DIRECTIONS — Go through the data and copy each line that holds "pair".

RECORD SET —
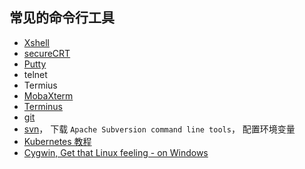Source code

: ## 常见的命令行工具

- [Xshell](https://xshell.en.softonic.com/)
- [secureCRT](https://www.vandyke.com/products/securecrt/)
- [Putty](https://www.putty.org/)
- telnet
- Termius
- [MobaXterm](https://mobaxterm.mobatek.net/)
- [Terminus](https://github.com/eugeny/terminus)
- [git](https://git-scm.com/)
- [svn](https://www.visualsvn.com/downloads/)， 下载 `Apache Subversion command line tools`， 配置环境变量
- [Kubernetes 教程](https://kuboard.cn/)
- [Cygwin,   Get that Linux feeling - on Windows](https://www.cygwin.com/)
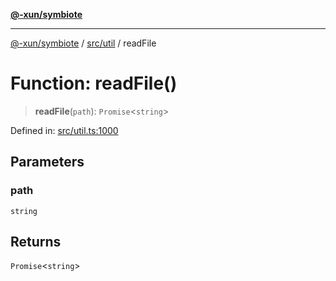 [**@-xun/symbiote**](../../../README.md)

***

[@-xun/symbiote](../../../README.md) / [src/util](../README.md) / readFile

# Function: readFile()

> **readFile**(`path`): `Promise`\<`string`\>

Defined in: [src/util.ts:1000](https://github.com/Xunnamius/symbiote/blob/71ec833685b57a820bf8f2491ca78156a6893662/src/util.ts#L1000)

## Parameters

### path

`string`

## Returns

`Promise`\<`string`\>
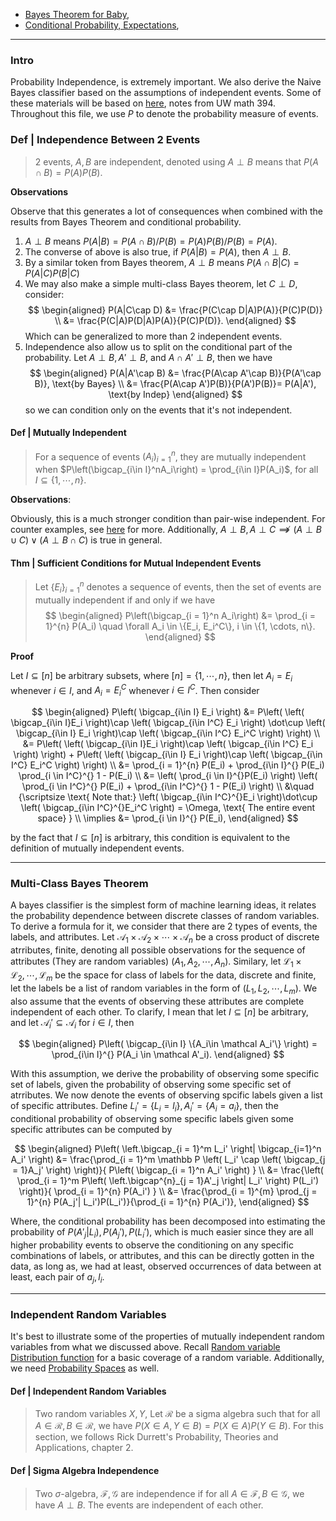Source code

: - [Bayes Theorem for Baby](../MATH%20000%20Math%20Essential/Probability,%20Stats/Bayes%20Theorem%20for%20Baby.md), 
- [Conditional Probability, Expectations](Conditional%20Probability,%20Expectations.md), 

---
### **Intro**

Probability Independence, is extremely important. We also derive the Naive Bayes classifier based on the assumptions of independent events. Some of these materials will be based on [here](http://faculty.washington.edu/fm1/394/Materials/2-3indep.pdf), notes from UW math 394. Throughout this file, we use $P$ to denote the probability measure of events. 

### **Def | Independence Between 2 Events**
> 2 events, $A,B$ are independent, denoted using $A\perp B$ means that $P(A\cap B) =  P(A) P(B)$. 

**Observations**

Observe that this generates a lot of consequences when combined with the results from Bayes Theorem and conditional probability. 

1. $A\perp B$ means $P(A|B) = P(A\cap B)/P(B) = P(A)P(B)/P(B) = P(A)$. 
2. The converse of above is also true, if $P(A|B) = P(A)$, then $A\perp B$. 
3. By a similar token from Bayes theorem, $A\perp B$ means $P(A\cap B|C) = P(A|C)P(B|C)$
4. We may also make a simple multi-class Bayes theorem, let $C\perp D$, consider: 
    $$
    \begin{aligned}
        P(A|C\cap D) &= \frac{P(C\cap D|A)P(A)}{P(C)P(D)}
        \\
        &= \frac{P(C|A)P(D|A)P(A)}{P(C)P(D)}.
    \end{aligned}
    $$
    Which can be generalized to more than 2 independent events.
4. Independence also allow us to split on the conditional part of the probability. Let $A\perp B, A'\perp B$, and $A\cap A' \perp B$, then we have
    $$
    \begin{aligned}
        P(A|A'\cap B) &= \frac{P(A\cap A'\cap B)}{P(A'\cap B)}, \text{by Bayes}
        \\
        &= \frac{P(A\cap A')P(B)}{P(A')P(B)}= P(A|A'),  \text{by Indep}
    \end{aligned}
    $$
    so we can condition only on the events that it's not independent. 


#### **Def | Mutually Independent**
> For a sequence of events $(A_i)_{i=1}^n$, they are mutually independent when $P\left(\bigcap_{i\in I}^nA_i\right) = \prod_{i\in I}P(A_i)$, for all $I\subseteq \{1, \cdots, n\}$. 

**Observations**: 

Obviously, this is a much stronger condition than pair-wise independent. For counter examples, 
see [here](http://faculty.washington.edu/fm1/394/Materials/2-3indep.pdf) for more. Additionally, $A\perp B, A\perp C\not\implies (A\perp B\cup C) \vee (A\perp B\cap C)$ is true in general. 


#### **Thm | Sufficient Conditions for Mutual Independent Events**

> Let $\{E_i\}_{i=1}^n$ denotes a sequence of events, then the set of events are mutually independent if and only if we have 
> $$
> \begin{aligned}
>     P\left(\bigcap_{i = 1}^n A_i\right) &= \prod_{i = 1}^{n} P(A_i) \quad \forall A_i \in \{E_i, E_i^C\}, i \in \{1, \cdots, n\}. 
> \end{aligned}
> $$

**Proof**

Let $I\subseteq [n]$ be arbitrary subsets, where $[n] = \{1, \cdots, n\}$, then let $A_i = E_i$ whenever $i \in I$, and $A_i = E_i^C$ whenever $i\in I^C$. Then consider 

$$
\begin{aligned}
    P\left(
        \bigcap_{i\in I} E_i
    \right) &= 
    P\left(
        \left(
            \bigcap_{i\in I}E_i
        \right)\cap 
        \left(
            \bigcap_{i\in I^C} E_i
        \right)
        \dot\cup
        \left(
            \bigcap_{i\in I}
            E_i
        \right)\cap 
        \left(
            \bigcap_{i\in I^C} E_i^C
        \right)
    \right)
    \\
    &= 
    P\left(
        \left(
            \bigcap_{i\in I}E_i
        \right)\cap 
        \left(
            \bigcap_{i\in I^C} E_i
        \right)
    \right) + 
    P\left(
        \left(
            \bigcap_{i\in I}
            E_i
        \right)\cap 
        \left(
            \bigcap_{i\in I^C} E_i^C
        \right)
    \right)
    \\
    &= 
    \prod_{i = 1}^{n} P(E_i) + 
    \prod_{i\in I}^{} P(E_i) \prod_{i \in I^C}^{} 1 - P(E_i)
    \\
    &= 
    \left(
        \prod_{i \in I}^{}P(E_i)
    \right) \left(
        \prod_{i \in I^C}^{} P(E_i)
        + 
        \prod_{i\in I^C}^{} 1 - P(E_i)
    \right)
    \\
    &\quad  {\scriptsize
        \text{ Note that:}
        \left(
            \bigcap_{i\in I^C}^{}E_i
        \right)\dot\cup \left(
            \bigcap_{i\in I^C}^{}E_i^C
        \right) = \Omega, \text{ The entire event space}
    }
    \\
    \implies &= 
    \prod_{i \in I}^{} P(E_i), 
\end{aligned}
$$

by the fact that $I\subseteq [n]$ is arbitrary, this condition is equivalent to the definition of mutually independent events. 


---
### **Multi-Class Bayes Theorem**

A bayes classifier is the simplest form of machine learning ideas, it relates the probability dependence between discrete classes of random variables. To derive a formula for it, we consider that there are 2 types of events, the labels, and attributes. Let $\mathcal A_1\times \mathcal A_2\times \cdots \times \mathcal A_n$ be a cross product of discrete atrributes, finite, denoting all possible observations for the sequence of attributes (They are random variables) $(A_1, A_2, \cdots, A_n)$. Similary, let $\mathcal L_1\times \mathcal L_2, \cdots, \mathcal L_m$ be the space for class of labels for the data, discrete and finite, let the labels be a list of random variables in the form of $(L_1, L_2, \cdots, L_m)$. We also assume that the events of observing these attributes are complete independent of each other. To clarify, I mean that let $I\subseteq [n]$ be arbitrary, and let $\mathcal A_i'\subseteq \mathcal A_i$ for $i\in I$, then 

$$
\begin{aligned}
    P\left(
        \bigcap_{i\in I} \{A_i\in \mathcal A_i'\}
    \right) = \prod_{i\in I}^{} P(A_i \in \mathcal A'_i). 
\end{aligned}
$$

With this assumption, we derive the probability of observing some specific set of labels, given the probability of observing some specific set of atrributes. We now denote the events of observing spcific labels given a list of specific attributes. 
Define $L_i' = \{L_i = l_i\}, A_i' = \{A_i = a_i\}$, then the conditional probability of observing some specific labels given some specific attributes can be computed by

$$
\begin{aligned}
    P\left(
        \left.\bigcap_{i = 1}^m L_i' \right| 
        \bigcap_{i=1}^n A_i'
    \right)
    &= 
    \frac{\prod_{i = 1}^m \mathbb P
    \left(
        L_i' \cap \left(
            \bigcap_{j = 1}A_j'
        \right)
    \right)}{
        P\left(
            \bigcap_{i = 1}^n A_i'
        \right)
    }
    \\
    &= 
    \frac{\left(
        \prod_{i = 1}^m 
        P\left(
            \left.\bigcap^{n}_{j = 1}A'_j \right| 
            L_i'
        \right)
        P(L_i')
    \right)}{
        \prod_{i = 1}^{n} P(A_i')
    }
    \\
    &= 
    \frac{\prod_{i = 1}^{m} \prod_{j = 1}^{n}
        P(A_j'| L_i')P(L_i')}{\prod_{i = 1}^{n} P(A_i')}, 
\end{aligned}
$$

Where, the conditional probability has been decomposed into estimating the probability of $P(A'_j | L_i), P(A_j'), P(L_i')$, which is much easier since they are all higher probability events to observe the conditioning on any specific combinations of labels, or attributes, and this can be directly gotten in the data, as long as, we had at least, observed occurrences of data between at least, each pair of $a_j, l_i$. 


---
### **Independent Random Variables**

It's best to illustrate some of the properties of mutually independent random variables from what we discussed above. Recall [Random variable Distribution function](../../AMATH%20561%20Probability%20Theory/Probability%20Basics/Random%20Variables%20as%20Measurable%20Functions.md) for a basic coverage of a random variable. Additionally, we need [Probability Spaces](../../AMATH%20561%20Probability%20Theory/Probability%20Basics/Probability%20Spaces.md) as well. 

#### **Def | Independent Random Variables**
> Two random variables $X, Y$, Let $\mathcal R$ be a sigma algebra such that for all $A\in \mathcal R, B \in \mathcal R$, we have $P(X\in A, Y\in B) = P(X\in A)P(Y\in B)$. For this section, we follows Rick Durrett's Probability, Theories and Applications, chapter 2. 

#### **Def | Sigma Algebra Independence**
> Two $\sigma$-algebra, $\mathcal F, \mathcal G$ are independence if for all $A\in \mathcal F, B\in \mathcal G$, we have $A\perp B$. The events are independent of each other. 



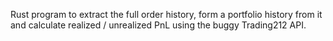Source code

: Rust program to extract the full order history, form a portfolio history from it and calculate realized / unrealized PnL using the buggy Trading212 API.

ANSWER AREA —
Obviously, this is a much stronger condition than pair-wise independent. For counter examples, 
Where, the conditional probability has been decomposed into estimating the probability of $P(A'_j | L_i), P(A_j'), P(L_i')$, which is much easier since they are all higher probability events to observe the conditioning on any specific combinations of labels, or attributes, and this can be directly gotten in the data, as long as, we had at least, observed occurrences of data between at least, each pair of $a_j, l_i$. 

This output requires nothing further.